- [Task directions]: Note each line of the entries that includes "your". Then copy those lines.

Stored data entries

* * * * * * * * *

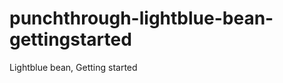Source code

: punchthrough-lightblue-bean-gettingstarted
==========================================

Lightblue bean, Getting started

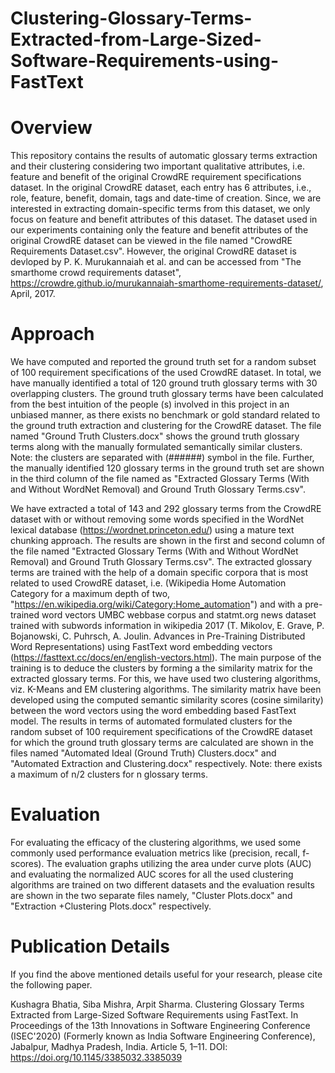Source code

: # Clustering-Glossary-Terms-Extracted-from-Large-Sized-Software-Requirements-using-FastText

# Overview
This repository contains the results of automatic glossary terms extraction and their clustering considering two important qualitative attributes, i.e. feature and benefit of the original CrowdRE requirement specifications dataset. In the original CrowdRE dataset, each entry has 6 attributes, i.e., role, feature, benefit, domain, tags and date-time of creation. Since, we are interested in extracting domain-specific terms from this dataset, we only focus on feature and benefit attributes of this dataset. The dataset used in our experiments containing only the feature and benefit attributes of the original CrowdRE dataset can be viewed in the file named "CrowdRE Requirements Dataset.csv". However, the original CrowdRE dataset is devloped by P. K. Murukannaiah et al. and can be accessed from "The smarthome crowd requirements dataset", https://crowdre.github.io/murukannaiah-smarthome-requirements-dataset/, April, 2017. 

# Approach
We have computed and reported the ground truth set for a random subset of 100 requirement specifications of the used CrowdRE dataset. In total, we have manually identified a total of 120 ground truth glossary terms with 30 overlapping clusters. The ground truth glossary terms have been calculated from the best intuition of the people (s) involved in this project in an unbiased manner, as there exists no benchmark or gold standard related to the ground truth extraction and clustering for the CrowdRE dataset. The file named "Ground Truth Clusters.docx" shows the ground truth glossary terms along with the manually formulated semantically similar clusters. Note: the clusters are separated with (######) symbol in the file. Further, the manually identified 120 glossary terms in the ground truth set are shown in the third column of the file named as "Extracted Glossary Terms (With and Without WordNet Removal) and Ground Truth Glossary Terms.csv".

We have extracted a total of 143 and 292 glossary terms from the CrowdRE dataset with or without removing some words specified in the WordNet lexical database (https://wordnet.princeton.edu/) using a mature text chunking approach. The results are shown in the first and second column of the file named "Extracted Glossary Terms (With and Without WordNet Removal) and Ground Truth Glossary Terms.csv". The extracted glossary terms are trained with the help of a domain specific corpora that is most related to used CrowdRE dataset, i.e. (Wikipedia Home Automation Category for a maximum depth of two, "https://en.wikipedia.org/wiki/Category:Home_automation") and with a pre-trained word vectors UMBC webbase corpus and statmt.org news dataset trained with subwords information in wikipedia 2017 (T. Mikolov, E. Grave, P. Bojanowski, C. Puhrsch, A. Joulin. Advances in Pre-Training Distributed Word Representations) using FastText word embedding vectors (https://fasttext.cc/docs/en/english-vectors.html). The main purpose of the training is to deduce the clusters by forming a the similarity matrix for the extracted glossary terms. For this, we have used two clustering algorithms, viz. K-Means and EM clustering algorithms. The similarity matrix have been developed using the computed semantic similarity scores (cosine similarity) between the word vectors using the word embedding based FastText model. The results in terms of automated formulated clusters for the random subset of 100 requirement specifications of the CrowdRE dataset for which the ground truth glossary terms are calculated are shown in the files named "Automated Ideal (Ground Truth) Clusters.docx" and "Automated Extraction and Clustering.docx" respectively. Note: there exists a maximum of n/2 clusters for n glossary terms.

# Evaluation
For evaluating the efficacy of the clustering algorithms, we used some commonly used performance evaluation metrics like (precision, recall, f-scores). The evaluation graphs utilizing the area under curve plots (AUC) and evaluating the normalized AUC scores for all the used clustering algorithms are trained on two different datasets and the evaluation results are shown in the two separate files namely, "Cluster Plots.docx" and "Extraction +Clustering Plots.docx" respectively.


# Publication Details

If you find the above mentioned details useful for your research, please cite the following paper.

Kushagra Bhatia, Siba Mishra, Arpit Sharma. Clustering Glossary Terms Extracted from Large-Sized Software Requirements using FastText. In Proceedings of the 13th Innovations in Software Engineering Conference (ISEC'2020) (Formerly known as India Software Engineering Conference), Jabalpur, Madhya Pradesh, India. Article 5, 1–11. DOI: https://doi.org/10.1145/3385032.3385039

* * * * * * * * *

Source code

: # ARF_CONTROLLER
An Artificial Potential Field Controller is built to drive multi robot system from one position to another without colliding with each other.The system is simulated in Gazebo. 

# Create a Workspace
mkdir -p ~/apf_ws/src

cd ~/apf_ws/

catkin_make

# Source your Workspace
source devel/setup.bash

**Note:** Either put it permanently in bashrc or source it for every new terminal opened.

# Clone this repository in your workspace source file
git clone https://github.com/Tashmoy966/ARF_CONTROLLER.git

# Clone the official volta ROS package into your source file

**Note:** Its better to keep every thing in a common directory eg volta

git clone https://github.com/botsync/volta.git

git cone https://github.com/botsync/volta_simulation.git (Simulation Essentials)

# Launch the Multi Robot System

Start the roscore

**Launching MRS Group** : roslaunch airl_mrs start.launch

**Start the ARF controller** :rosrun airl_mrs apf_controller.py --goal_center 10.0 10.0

* * * * * * * * *

- [The completed task]:
If you find the above mentioned details useful for your research, please cite the following paper.
# Source your Workspace
# Clone this repository in your workspace source file
# Clone the official volta ROS package into your source file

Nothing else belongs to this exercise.